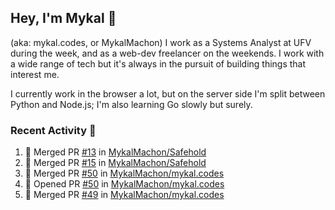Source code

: ## Hey, I'm Mykal 👋 
(aka: mykal.codes, or MykalMachon) I work as a Systems Analyst at UFV during the week, and as a web-dev freelancer on the weekends. I work with a wide range of tech but it's always in the pursuit of building things that interest me. 

I currently work in the browser a lot, but on the server side I'm split between Python and Node.js; I'm also learning Go slowly but surely.

### Recent Activity 🚀

<!--START_SECTION:activity-->
1. 🎉 Merged PR [#13](https://github.com/MykalMachon/Safehold/pull/13) in [MykalMachon/Safehold](https://github.com/MykalMachon/Safehold)
2. 🎉 Merged PR [#15](https://github.com/MykalMachon/Safehold/pull/15) in [MykalMachon/Safehold](https://github.com/MykalMachon/Safehold)
3. 🎉 Merged PR [#50](https://github.com/MykalMachon/mykal.codes/pull/50) in [MykalMachon/mykal.codes](https://github.com/MykalMachon/mykal.codes)
4. 💪 Opened PR [#50](https://github.com/MykalMachon/mykal.codes/pull/50) in [MykalMachon/mykal.codes](https://github.com/MykalMachon/mykal.codes)
5. 🎉 Merged PR [#49](https://github.com/MykalMachon/mykal.codes/pull/49) in [MykalMachon/mykal.codes](https://github.com/MykalMachon/mykal.codes)
<!--END_SECTION:activity-->
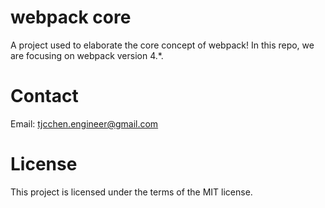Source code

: # webpack core
A project used to elaborate the core concept of webpack! In this repo, we are focusing on webpack version 4.*.

# Contact
Email: tjcchen.engineer@gmail.com

# License
This project is licensed under the terms of the MIT license.
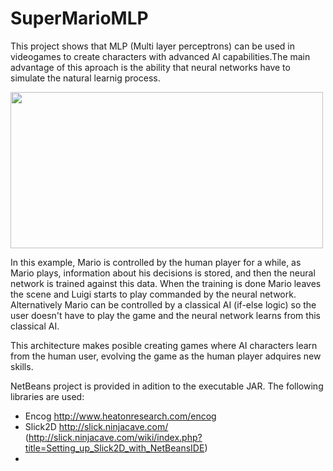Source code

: # SuperMarioMLP

This project shows that MLP (Multi layer perceptrons) can be used in videogames to create characters with advanced AI capabilities.The main advantage of this aproach is the ability that neural networks have to simulate the natural learnig process.

<img src="https://github.com/lopeLH/SuperMarioRNA/blob/master/Executable%20JAR/resources/mainImage.png"  width=500 height=250 />

In this example, Mario is controlled by the human player for a while, as Mario plays, information about his decisions is 
stored, and then the neural network is trained against this data. When the training is done Mario leaves the scene and Luigi starts
to play commanded by the neural network. Alternatively Mario can be controlled by a classical AI (if-else logic) so the user doesn't have 
to play the game and the neural network learns from this classical AI.

This architecture makes posible creating games where AI characters learn from the human user, evolving the game as the human 
player adquires new skills.

NetBeans project is provided in adition to the executable JAR. The following libraries are used:

- Encog http://www.heatonresearch.com/encog
- Slick2D http://slick.ninjacave.com/ (http://slick.ninjacave.com/wiki/index.php?title=Setting_up_Slick2D_with_NetBeansIDE)
- 


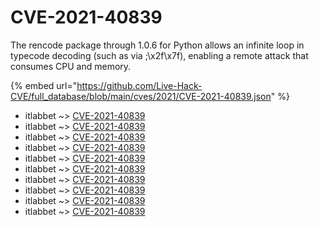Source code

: # CVE-2021-40839

The rencode package through 1.0.6 for Python allows an infinite loop in typecode decoding (such as via ;\x2f\x7f), enabling a remote attack that consumes CPU and memory.

{% embed url="https://github.com/Live-Hack-CVE/full_database/blob/main/cves/2021/CVE-2021-40839.json" %}


* itlabbet ~> [CVE-2021-40839](https://www.alice-snow.ru/2021/database/cve-2021-40839/cve-2021-40839-itlabbet)
* itlabbet ~> [CVE-2021-40839](https://www.alice-snow.ru/2021/database/cve-2021-40839/cve-2021-40839-itlabbet)
* itlabbet ~> [CVE-2021-40839](https://www.alice-snow.ru/2021/database/cve-2021-40839/cve-2021-40839-itlabbet)
* itlabbet ~> [CVE-2021-40839](https://www.alice-snow.ru/2021/database/cve-2021-40839/cve-2021-40839-itlabbet)
* itlabbet ~> [CVE-2021-40839](https://www.alice-snow.ru/2021/database/cve-2021-40839/cve-2021-40839-itlabbet)
* itlabbet ~> [CVE-2021-40839](https://www.alice-snow.ru/2021/database/cve-2021-40839/cve-2021-40839-itlabbet)
* itlabbet ~> [CVE-2021-40839](https://www.alice-snow.ru/2021/database/cve-2021-40839/cve-2021-40839-itlabbet)
* itlabbet ~> [CVE-2021-40839](https://www.alice-snow.ru/2021/database/cve-2021-40839/cve-2021-40839-itlabbet)
* itlabbet ~> [CVE-2021-40839](https://www.alice-snow.ru/2021/database/cve-2021-40839/cve-2021-40839-itlabbet)
* itlabbet ~> [CVE-2021-40839](https://www.alice-snow.ru/2021/database/cve-2021-40839/cve-2021-40839-itlabbet)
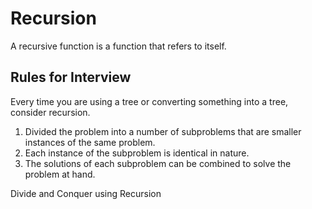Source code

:# Recursion

A recursive function is a function that refers to itself.

## Rules for Interview

Every time you are using a tree or converting  something into a tree, consider recursion.

1. Divided the problem into a number of subproblems that are smaller instances of the same problem.
2. Each instance of the subproblem is identical in nature.
3. The solutions of each subproblem can be combined to solve the problem at hand.

Divide and Conquer using Recursion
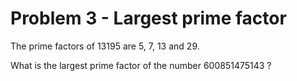 Problem 3 - Largest prime factor
================================

The prime factors of 13195 are 5, 7, 13 and 29.

What is the largest prime factor of the number 600851475143 ?
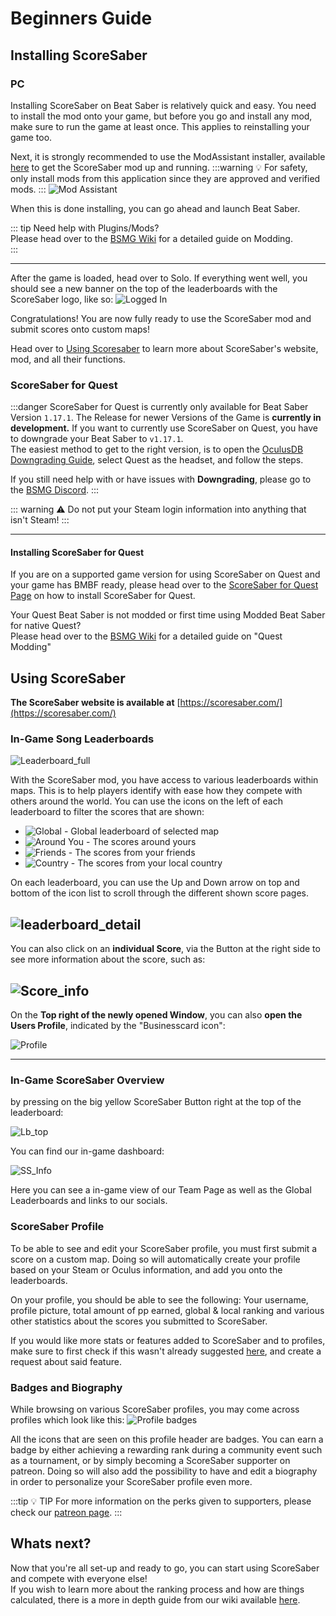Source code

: # Beginners Guide

## Installing ScoreSaber
### PC
Installing ScoreSaber on Beat Saber is relatively quick and easy. You need to install the mod onto your game, but before you go and install any mod, make sure to run the game at least once. This applies to reinstalling your game too.

Next, it is strongly recommended to use the ModAssistant installer, available [here](https://github.com/Assistant/ModAssistant/releases/latest) to get the ScoreSaber mod up and running.
:::warning 💡  For safety, only install mods from this application since they are approved and verified mods.
:::
![Mod Assistant](~@images/modassistant.png)

When this is done installing, you can go ahead and launch Beat Saber.


::: tip Need help with Plugins/Mods?  
Please head over to the [BSMG Wiki](https://bsmg.wiki/pc-modding.html) for a detailed guide on Modding.  
:::

---
After the game is loaded, head over to Solo. If everything went well, you should see a new banner on the top of the leaderboards with the ScoreSaber logo, like so:
![Logged In](~@images/InstallationSuccess.png)

Congratulations! You are now fully ready to use the ScoreSaber mod and submit scores onto custom maps!

Head over to [Using Scoresaber](./beginners-guide.md#using-scoresaber) to learn more about ScoreSaber's website, mod, and all their functions.


### ScoreSaber for Quest

:::danger ScoreSaber for Quest is currently only available for Beat Saber Version `1.17.1`.
The Release for newer Versions of the Game is **currently in development.**
If you want to currently use ScoreSaber on Quest, you have to downgrade your Beat Saber to `v1.17.1`.  
The easiest method to get to the right version, is to open the [OculusDB Downgrading Guide](https://oculusdb.rui2015.me/guide), select Quest as the headset, and follow the steps.

If you still need help with or have issues with **Downgrading**, please go to the [BSMG Discord](https://discord.gg/beatsabermods).
:::

::: warning ⚠️ Do not put your Steam login information into anything that isn't Steam!
:::

---

#### Installing ScoreSaber for Quest

If you are on a supported game version for using ScoreSaber on Quest and your game has BMBF ready, please head over to the [ScoreSaber for Quest Page](https://scoresaber.com/quest) on how to install ScoreSaber for Quest.

Your Quest Beat Saber is not modded or first time using Modded Beat Saber for native Quest?  
Please head over to the [BSMG Wiki](https://bsmg.wiki/quest-modding.html) for a detailed guide on "Quest Modding"  

## Using ScoreSaber

**The ScoreSaber website is available at** [https://scoresaber.com/](https://scoresaber.com/)
### In-Game Song Leaderboards
![Leaderboard_full](~@images/beginners-guide/ScoreSaber_1.png)  

With the ScoreSaber mod, you have access to various leaderboards within maps. This is to help players identify with ease how they compete with others around the world. You can use the icons on the left of each leaderboard to filter the scores that are shown:

- ![Global](~@images/globe.png) - Global leaderboard of selected map
- ![Around You](~@images/user.png) - The scores around yours
- ![Friends](~@images/group.png) - The scores from your friends
- ![Country](~@images/flag.png) - The scores from your local country

On each leaderboard, you can use the Up and Down arrow on top and bottom of the icon list to scroll through the different shown score pages.

![leaderboard_detail](~@images/beginners-guide/ScoreSaber_2.png)
---

You can also click on an **individual Score**, via the Button at the right side to see more information about the score, such as:

![Score_info](~@images/beginners-guide/ScoreSaber_3.png)
---

On the **Top right of the newly opened Window**, you can also **open the Users Profile**, indicated by the "Businesscard icon":

![Profile](~@images/beginners-guide/ScoreSaber_4.png)  

---

### In-Game ScoreSaber Overview

by pressing on the big yellow ScoreSaber Button right at the top of the leaderboard:  

![Lb_top](~@images/beginners-guide/ScoreSaber_6.png)  

You can find our in-game dashboard:  

![SS_Info](~@images/beginners-guide/ScoreSaber_5.png)

Here you can see a in-game view of our Team Page as well as the Global Leaderboards and links to our socials.  

### ScoreSaber Profile
To be able to see and edit your ScoreSaber profile, you must first submit a score on a custom map. Doing so will automatically create your profile based on your Steam or Oculus information, and add you onto the leaderboards.

On your profile, you should be able to see the following: Your username, profile picture, total amount of pp earned, global & local ranking and various other statistics about the scores you submitted to ScoreSaber.

If you would like more stats or features added to ScoreSaber and to profiles, make sure to first check if this wasn't already suggested [here](https://scoresaber.canny.io/feature-requests), and create a request about said feature.

### Badges and Biography
While browsing on various ScoreSaber profiles, you may come across profiles which look like this:
![Profile badges](~@images/ranking/badges.jpg)

All the icons that are seen on this profile header are badges. You can earn a badge by either achieving a rewarding rank during a community event such as a tournament, or by simply becoming a ScoreSaber supporter on patreon. Doing so will also add the possibility to have and edit a biography in order to personalize your ScoreSaber profile even more.

:::tip 💡 TIP
For more information on the perks given to supporters, please check our [patreon page](https://www.patreon.com/scoresaber).
:::

## Whats next?

Now that you're all set-up and ready to go, you can start using ScoreSaber and compete with everyone else!  
If you wish to learn more about the ranking process and how are things calculated, there is a more in depth guide from our wiki available [here](./ranking-system.md).
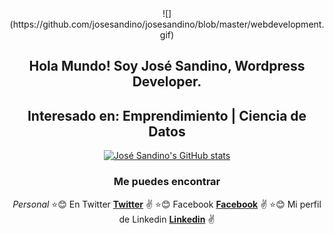 <div align="center">
![](https://github.com/josesandino/josesandino/blob/master/webdevelopment.gif)

## Hola Mundo! Soy José Sandino, Wordpress Developer.
## Interesado en: Emprendimiento | Ciencia de Datos
[![José Sandino's GitHub stats](https://github-readme-stats.vercel.app/api?username=josesandino)](https://github.com/josesandino/github-readme-stats)
### Me puedes encontrar
_Personal_
 :star::blush: En Twitter **[Twitter](https://twitter.com/joansamo01)** :v:
 :star::blush: Facebook **[Facebook](https://facebook.com/joansamo1)** :v:
 :star::blush: Mi perfil de Linkedin **[Linkedin](https://www.linkedin.com/in/josesandino/)** :v:
</div>




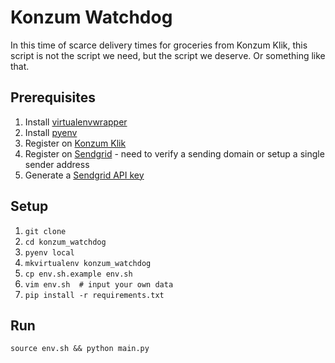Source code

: # Konzum Watchdog

In this time of scarce delivery times for groceries from Konzum Klik, this script is not the script we need, but the script we deserve. Or something like that.

## Prerequisites
1. Install [virtualenvwrapper](https://virtualenvwrapper.readthedocs.io/en/latest/)
2. Install [pyenv](https://github.com/pyenv/pyenv#installation)
3. Register on [Konzum Klik](https://www.konzum.hr/web/sign_up)
4. Register on [Sendgrid](https://sendgrid.com/pricing/) - need to verify a sending domain or setup a single sender address
5. Generate a [Sendgrid API key](https://app.sendgrid.com/settings/api_keys)

## Setup
1. `git clone`
2. `cd konzum_watchdog`
3. `pyenv local`
4. `mkvirtualenv konzum_watchdog`
5. `cp env.sh.example env.sh`
6. `vim env.sh  # input your own data`
7. `pip install -r requirements.txt`

## Run
`source env.sh && python main.py`
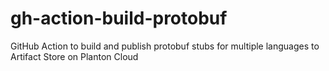 # gh-action-build-protobuf

GitHub Action to build and publish protobuf stubs for multiple languages to Artifact Store on Planton Cloud
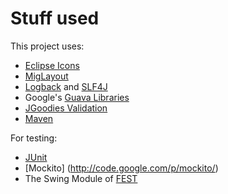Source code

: 
Stuff used
=====

This project uses:

* [Eclipse Icons](http://eclipse-icons.i24.cc/)
* [MigLayout](http://www.miglayout.com/)
* [Logback](http://logback.qos.ch/) and [SLF4J](http://www.slf4j.org/)
* Google's [Guava Libraries](http://code.google.com/p/guava-libraries/)
* [JGoodies Validation](http://www.jgoodies.com/)
* [Maven](http://maven.apache.org/)

For testing:
* [JUnit](http://junit.org)
* [Mockito] (http://code.google.com/p/mockito/)
* The Swing Module of [FEST](http://fest.easytesting.org/)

+--

The required output is the exact run of lines from the start of the records through the line containing "<!--START_SECTION:activity-->", both ends included, with no pictures.

TASK SOLUTION:
Source code

: ## Hey, I'm Mykal 👋 
(aka: mykal.codes, or MykalMachon) I work as a Systems Analyst at UFV during the week, and as a web-dev freelancer on the weekends. I work with a wide range of tech but it's always in the pursuit of building things that interest me. 

I currently work in the browser a lot, but on the server side I'm split between Python and Node.js; I'm also learning Go slowly but surely.

### Recent Activity 🚀

<!--START_SECTION:activity-->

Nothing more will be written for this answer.